We've added these components to our Wardley Map (below). Note how the technology components that have pre-occupied the media following Musk's acquisition of Twitter are on the right of the map: This means these are specific, commoditised components with a lot of certainty about them, which suggests that issues here are known and solvable but contain little opportunity to build future competitive differentiation on (as they're largely invisible components to the end user). However, the components needed to build TaaS (Trust-as-a-Service) are on the left of the map: This means these are more fluid or transitional components with a lot of uncertainty about them, (which may explain why media is talking about them less).
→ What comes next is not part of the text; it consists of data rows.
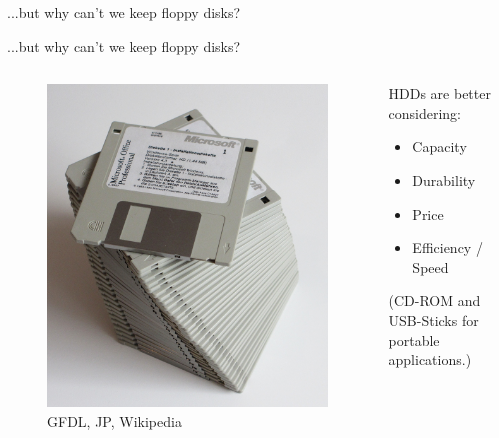 \documentclass[12pt]{beamer}
\newlength{\wideitemsep}
\let\olditem\item
\renewcommand{\item}{\setlength{\itemsep}{\wideitemsep}\olditem}
\begin{document}
\begin{frame}[standout]
	...but why can't we keep floppy disks?
\end{frame}
\begin{frame}[fragile]{...but why can't we keep floppy disks?}
	
	 \begin{columns}[c]
	 	\begin{column}[c]{.5\textwidth}
	 		\begin{figure}[p]
	 			\centering
	 			\includegraphics[width=\linewidth]{img/floppy_ms_office_crop.jpg}
	 			\caption{GFDL, JP, Wikipedia}
	 		\end{figure}
	 	\end{column}
	 	\begin{column}[c]{.5\textwidth}
	 		HDDs are better considering:
	 		\begin{itemize}
	 			\item Capacity
	 			\item Durability
	 			\item Price
	 			\item Efficiency / Speed
	 		\end{itemize}
	 		
		 	\hfill
		 	
		 	(CD-ROM and USB-Sticks for portable applications.)
	 	\end{column}
	 \end{columns}
\end{frame}
\end{document}
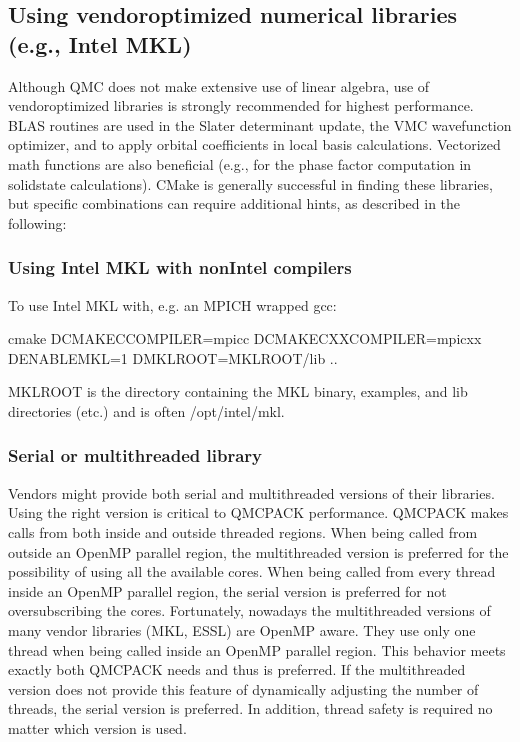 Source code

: \documentclass[letterpaper,10pt,english]{sphinxmanual}
\begin{document}
\subsection{Using vendor\sphinxhyphen{}optimized numerical libraries (e.g., Intel MKL)}
\label{\detokenize{installation:using-vendor-optimized-numerical-libraries-e-g-intel-mkl}}
Although QMC does not make extensive use of linear algebra, use of
vendor\sphinxhyphen{}optimized libraries is strongly recommended for highest
performance. BLAS routines are used in the Slater determinant update, the VMC wavefunction optimizer,
and to apply orbital coefficients in local basis calculations. Vectorized
math functions are also beneficial (e.g., for the phase factor
computation in solid\sphinxhyphen{}state calculations). CMake is generally successful
in finding these libraries, but specific combinations can require
additional hints, as described in the following:


\subsubsection{Using Intel MKL with non\sphinxhyphen{}Intel compilers}
\label{\detokenize{installation:using-intel-mkl-with-non-intel-compilers}}
To use Intel MKL with, e.g. an MPICH wrapped gcc:

\begin{sphinxVerbatim}[commandchars=\\\{\}]
cmake \PYGZbs{}
  \PYGZhy{}DCMAKE\PYGZus{}C\PYGZus{}COMPILER=mpicc \PYGZhy{}DCMAKE\PYGZus{}CXX\PYGZus{}COMPILER=mpicxx \PYGZbs{}
  \PYGZhy{}DENABLE\PYGZus{}MKL=1 \PYGZhy{}DMKL\PYGZus{}ROOT=\PYGZdl{}MKLROOT/lib \PYGZbs{}
  ..
\end{sphinxVerbatim}

MKLROOT is the directory containing the MKL binary, examples, and lib
directories (etc.) and is often /opt/intel/mkl.


\subsubsection{Serial or multithreaded library}
\label{\detokenize{installation:serial-or-multithreaded-library}}\label{\detokenize{installation:threadedlibrary}}
Vendors might provide both serial and multithreaded versions of their libraries.
Using the right version is critical to QMCPACK performance.
QMCPACK makes calls from both inside and outside threaded regions.
When being called from outside an OpenMP parallel region, the multithreaded version is preferred for the possibility of using all the available cores.
When being called from every thread inside an OpenMP parallel region, the serial version is preferred for not oversubscribing the cores.
Fortunately, nowadays the multithreaded versions of many vendor libraries (MKL, ESSL) are OpenMP aware.
They use only one thread when being called inside an OpenMP parallel region.
This behavior meets exactly both QMCPACK needs and thus is preferred.
If the multithreaded version does not provide this feature of dynamically adjusting the number of threads,
the serial version is preferred. In addition, thread safety is required no matter which version is used.
\end{document}
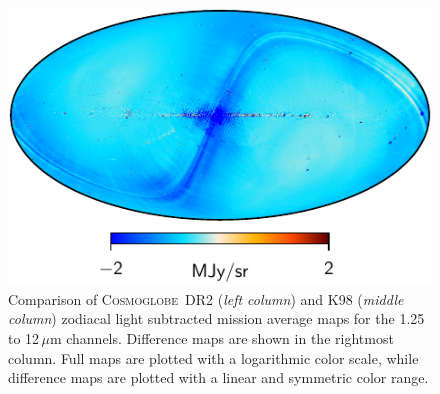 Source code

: \documentclass{aa}
\def\Cosmoglobe{\textsc{Cosmoglobe}}
\begin{document}
\begin{figure}
        \includegraphics[width=0.33\linewidth]{figs/diff_CG_DIRBE_ZSMA_05_n256.pdf}
	\caption{Comparison of \Cosmoglobe\ DR2 (\emph{left column}) and K98 (\emph{middle column}) zodiacal light subtracted mission average maps for the 1.25 to 12$\,\mu$m channels. Difference maps are shown in the rightmost column. Full maps are plotted with a logarithmic color scale, while difference maps are plotted with a linear and symmetric color range.}
	\label{fig:freqmaps_cg_vs_dirbe1}
\end{figure}
\end{document}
But where there's widespread uncertainty there are also potential sources of future value for those who can tap into them. This is what Musk is trying to do.

Map 1 — Twitter's Current State (high-level)
Cashflow — Upon acquisition Musk fired half of Twitter's workforce to make the company's cashflow positive. The media immediately raised concerns, which turned to outrage about who now would moderate information on Twitter especially under he leadership of 'free speech absolutist' Musk. Negative publicity caused a significant number of advertisers to take a time-out, which fuelled the #RIPtwitter hashtag predicting the platform's imminent collapse due to diminished advertising revenue and having too few staff to run things.

Musk then announced a new, paid subscription service (Twitter Blue) but this was quickly ridiculed as being insufficient to off-set the loss of advertising revenue. However, this move unlocked a new, recurring source of revenue which starts to reduce the absolute reliance on (and bargaining power of) advertisers. If this and other new services, such as e-commerce, helps Twitter 2.0 to keep growing its active users then advertisers are unlikely to stay away for long.

Advertisers — Some companies, especially car manufactures who spend lavishly on advertising, now have an "advertising on a media platform owned by one of our competitors" problem. This is especially acute on social media as Musk's Tesla will more easily be able to gather data about rivals' well researched customer segments and track responses to various campaigns and new products. If this doesn't seem like a problem to you just think how much information your company would be comfortable sharing with competitors about your target segments, customer reactions to your products, campaigns, and even their interactions with you?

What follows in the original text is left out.